Recipes fascinate me, they give a look through a port hole of a specific time and place. I love reading old cook books and try to imagine what the food looks and tastes like in years gone by.

Recently i was going through a old book and came across a interesting dish involving a ox tongue and some mushrooms......
1.5 kg of uncooked ox tongue
1 carrot
2 onions
bouquet garni
300ml of dry cider
125g butter
125g mushrooms
1 tablespoon of flour
6 dry white wine
50g fresh white breadcrumbs

Buy the tongue pickled and soak it overnight in water. To cook the tongue, put it in a large pan with carrot, chopped, and one of the onions coarsely chopped. Add the bouquet garni, cider and enough water to cover by one inch. Bring to the boil and skim and cover. Leave to simmer until the tongue is cooked about 2 hours. Remove to a dish and peel off the skin.

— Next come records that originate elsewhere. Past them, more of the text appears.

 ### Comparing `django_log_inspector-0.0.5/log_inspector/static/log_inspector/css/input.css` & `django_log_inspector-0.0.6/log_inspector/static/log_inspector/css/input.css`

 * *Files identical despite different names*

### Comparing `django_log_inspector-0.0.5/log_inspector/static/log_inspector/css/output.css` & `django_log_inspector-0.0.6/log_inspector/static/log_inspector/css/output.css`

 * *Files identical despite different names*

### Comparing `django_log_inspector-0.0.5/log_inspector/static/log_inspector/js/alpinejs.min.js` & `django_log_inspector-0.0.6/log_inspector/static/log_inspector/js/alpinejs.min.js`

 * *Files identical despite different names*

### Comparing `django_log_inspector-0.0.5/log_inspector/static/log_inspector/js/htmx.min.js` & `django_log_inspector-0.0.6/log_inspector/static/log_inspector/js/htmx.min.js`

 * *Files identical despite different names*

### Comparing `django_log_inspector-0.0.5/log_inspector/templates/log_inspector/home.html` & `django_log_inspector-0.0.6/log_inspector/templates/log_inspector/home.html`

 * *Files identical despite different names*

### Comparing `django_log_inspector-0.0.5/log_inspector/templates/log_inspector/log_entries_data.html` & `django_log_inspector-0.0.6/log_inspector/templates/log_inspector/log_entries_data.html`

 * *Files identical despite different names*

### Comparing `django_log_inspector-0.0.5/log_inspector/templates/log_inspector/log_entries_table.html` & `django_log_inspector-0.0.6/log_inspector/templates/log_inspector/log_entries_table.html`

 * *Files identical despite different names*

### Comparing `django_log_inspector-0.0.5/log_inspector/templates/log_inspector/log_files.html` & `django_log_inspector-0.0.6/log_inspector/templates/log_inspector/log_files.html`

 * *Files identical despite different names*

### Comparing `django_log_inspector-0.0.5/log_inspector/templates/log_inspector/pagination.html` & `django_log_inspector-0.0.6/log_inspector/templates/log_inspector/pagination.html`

Strain the stock into a jug.
To assemble the dish, slice the tongue and place in the bottom of a shallow, buttered oven proof dish. Cook the slice mushrooms in 30g of butter, season them and distribute evenly over the tongue slices. Cook the onion in 60g of butter in a small heavy pan, do not let the onions brown. Stir in the flour, cook for two minutes, add the wine and stock to make a thin sauce, then tip over the tongue slices.
Melt the last bit of butter, mix in the crumbs and spread on top of the dish. Bake at 190 degrees until the crumbs are nicely browned. Serve at once.